This is concerning, given the varied extreme personalisation benefits that composable commerce provides, including:
- Greater flexibility – customers are demanding more and more functionality on their favourite commerce platforms and across the various touch points they use. Businesses need to be agile in responding to such an ever-changing business environment. Composable commerce creates the room for this flexibility that an out-of-the-box solution will not deliver.
- More cost efficiency and control – this is pivotal to any commerce business. Selecting which capabilities and which vendors are most relevant for a business can help reduce unnecessary costs. Additionally, this makes it much easier to avoid potentially costly vendor lock-in, thanks to the freedom afforded by replacing components as needed.
- Open standards – adopting a composable approach means that applications should be seamlessly integrable and built on open standards.

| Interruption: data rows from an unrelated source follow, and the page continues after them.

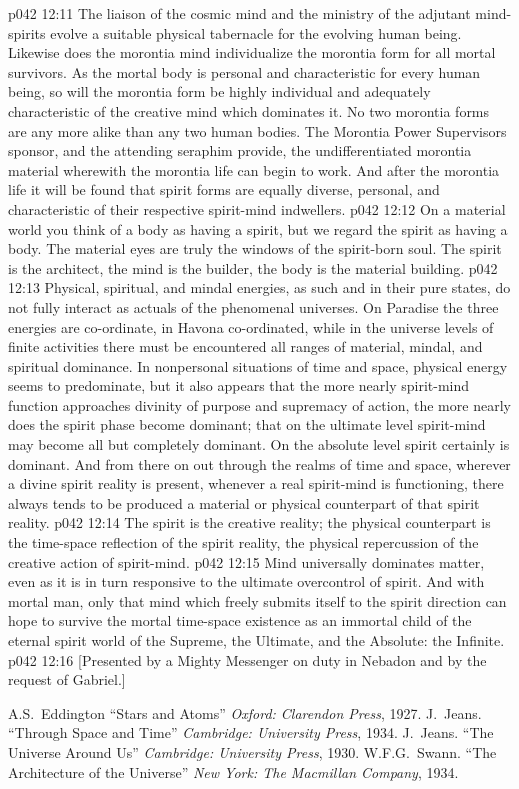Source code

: \vs p042 12:11 The liaison of the cosmic mind and the ministry of the adjutant mind\hyp{}spirits evolve a suitable physical tabernacle for the evolving human being. Likewise does the morontia mind individualize the morontia form for all mortal survivors. As the mortal body is personal and characteristic for every human being, so will the morontia form be highly individual and adequately characteristic of the creative mind which dominates it. No two morontia forms are any more alike than any two human bodies. The Morontia Power Supervisors sponsor, and the attending seraphim provide, the undifferentiated morontia material wherewith the morontia life can begin to work. And after the morontia life it will be found that spirit forms are equally diverse, personal, and characteristic of their respective spirit\hyp{}mind indwellers.
\vs p042 12:12 \pc On a material world you think of a body as having a spirit, but we regard the spirit as having a body. The material eyes are truly the windows of the spirit\hyp{}born soul. The spirit is the architect, the mind is the builder, the body is the material building.
\vs p042 12:13 \pc Physical, spiritual, and mindal energies, as such and in their pure states, do not fully interact as actuals of the phenomenal universes. On Paradise the three energies are co\hyp{}ordinate, in Havona co\hyp{}ordinated, while in the universe levels of finite activities there must be encountered all ranges of material, mindal, and spiritual dominance. In nonpersonal situations of time and space, physical energy seems to predominate, but it also appears that the more nearly spirit\hyp{}mind function approaches divinity of purpose and supremacy of action, the more nearly does the spirit phase become dominant; that on the ultimate level spirit\hyp{}mind may become all but completely dominant. On the absolute level spirit certainly is dominant. And from there on out through the realms of time and space, wherever a divine spirit reality is present, whenever a real spirit\hyp{}mind is functioning, there always tends to be produced a material or physical counterpart of that spirit reality.
\vs p042 12:14 The spirit is the creative reality; the physical counterpart is the time\hyp{}space reflection of the spirit reality, the physical repercussion of the creative action of spirit\hyp{}mind.
\vs p042 12:15 Mind universally dominates matter, even as it is in turn responsive to the ultimate overcontrol of spirit. And with mortal man, only that mind which freely submits itself to the spirit direction can hope to survive the mortal time\hyp{}space existence as an immortal child of the eternal spirit world of the Supreme, the Ultimate, and the Absolute: the Infinite.
\vsetoff
\vs p042 12:16 [Presented by a Mighty Messenger on duty in Nebadon and by the request of Gabriel.]
\quizlink
\begin{thebibliography}{100}
A.S.~Eddington
{``Stars and Atoms''}
{\em Oxford: Clarendon Press}, 1927.
J.~Jeans.
{``Through Space and Time''}
{\em Cambridge: University Press}, 1934.
J.~Jeans.
{``The Universe Around Us''}
{\em Cambridge: University Press}, 1930.
W.F.G.~Swann.
{``The Architecture of the Universe''}
{\em New York: The Macmillan Company}, 1934.
\end{thebibliography}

Customers want unique experiences that speak to their individual preferences, and the only way to deliver them is by being flexible enough to adopt the modern technologies that drive innovation.
- Fresh features – a significant part of personalisation includes the rolling out of new features, interacting with customers via their preferred medium and giving out bespoke prices or offers unique to the customer. This cannot be done with an old and antiquated system and is especially relevant for B2B, where requests to quote processes are common and even expected by customers.
A window of opportunity?
The emergence of composable commerce – and the benefits outlined above – has come at a time when a real window of opportunity has opened. Amazon has dominated commerce for decades, with competitors unable to compete with its scale, inventory and CX.
But its most recent financial figures (April 2022) show a vulnerability. They revealed Amazon’s slowest-ever revenue growth in the first quarter and its first loss since 2015, and much of the modest success can be attributed to AWS, Prime, and Amazon advertising. The e-commerce results are even more encouraging for Amazon competitors, continuing a downward trend that started in Q4 2021.
Extreme personalisation will be crucial to make the most of this opportunity, and composable commerce is the most effective way to achieve that. Its best-of-breed principle is far more relevant than off-the-shelf bundles, which compel businesses to use redundant or outdated technology.
I know that composable commerce will be the foundation of any successful commerce business, and smart organisations will embrace this sooner rather than later. So get involved now if you do business online.